When checking for symbols or string, you can use regexp literals for a similar effect:
[source,sh]
----
(send _ /to_s|inspect/) # => matches calls to `to_s` or `inspect`
----
== `[]` for "AND"
Imagine you want to check if the number is `odd?` and also positive numbers:
`(int [odd? positive?])` - is an int and the value should be odd and positive.
NOTE: Refer to <<Predicate methods>> to see how `odd?` works.
== `!` for Negation
Node pattern `(send nil? :sum !int _)` would match a `sum` call where the first argument is *not* a literal integer.
E.g.:
* it will match `sum(2.0, 3)`, as the first argument is of a `float` type
* it will not match `sum(2, 3)`, as the first argument is of an `int` type
NOTE: Negation operator works with other node pattern syntax elements, `{}`, `[]`, `()`, `$`, but only with those that target a single element.

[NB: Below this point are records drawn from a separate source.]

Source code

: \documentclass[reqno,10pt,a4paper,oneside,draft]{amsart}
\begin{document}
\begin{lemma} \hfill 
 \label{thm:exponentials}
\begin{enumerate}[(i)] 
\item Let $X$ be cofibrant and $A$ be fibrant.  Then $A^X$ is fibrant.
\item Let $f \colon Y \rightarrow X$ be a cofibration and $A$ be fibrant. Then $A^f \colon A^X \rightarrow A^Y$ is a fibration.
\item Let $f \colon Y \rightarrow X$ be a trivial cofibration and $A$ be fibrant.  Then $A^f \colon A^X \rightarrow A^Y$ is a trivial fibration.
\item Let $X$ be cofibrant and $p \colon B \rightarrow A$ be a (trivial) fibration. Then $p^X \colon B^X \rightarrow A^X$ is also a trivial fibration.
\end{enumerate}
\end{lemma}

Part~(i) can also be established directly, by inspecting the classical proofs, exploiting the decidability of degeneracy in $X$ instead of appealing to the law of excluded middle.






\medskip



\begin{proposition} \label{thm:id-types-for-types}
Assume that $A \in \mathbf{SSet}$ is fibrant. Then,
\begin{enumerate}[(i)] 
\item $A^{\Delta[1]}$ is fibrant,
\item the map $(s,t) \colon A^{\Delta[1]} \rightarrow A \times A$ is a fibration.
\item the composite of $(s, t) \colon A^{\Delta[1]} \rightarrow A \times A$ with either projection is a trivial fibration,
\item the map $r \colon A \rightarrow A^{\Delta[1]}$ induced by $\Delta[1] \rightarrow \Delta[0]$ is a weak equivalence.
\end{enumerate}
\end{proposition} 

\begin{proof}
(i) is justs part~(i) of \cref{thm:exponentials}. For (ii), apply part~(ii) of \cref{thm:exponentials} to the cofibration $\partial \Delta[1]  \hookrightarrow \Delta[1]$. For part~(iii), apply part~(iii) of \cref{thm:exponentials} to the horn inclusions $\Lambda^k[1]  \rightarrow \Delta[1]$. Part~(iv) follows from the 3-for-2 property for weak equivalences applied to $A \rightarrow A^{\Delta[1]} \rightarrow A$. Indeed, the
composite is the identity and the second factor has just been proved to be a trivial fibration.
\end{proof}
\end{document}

E.g. `$!(int 1)`, `!{false nil}`, `![#positive? #even?]` will work, while `!{int int | sym}`, `!{int int | sym sym}`, and any use of `<>` won't.
== `$` for captures
You can capture elements or nodes along with your search, prefixing the expression
with `$`. For example, in a tuple like `(int 1)`, you can capture the value using `(int $_)`.
You can also capture multiple things like:
----
(${int float} $_)
----
The tuple can be entirely captured using the `$` before the open parens:
----
$({int float} _)
----
Or remove the parens and match directly from node head:
----
${int float}
----
All variable length patterns (`+...+`, `*`, `+`, `?`, `<>`) are captured as arrays.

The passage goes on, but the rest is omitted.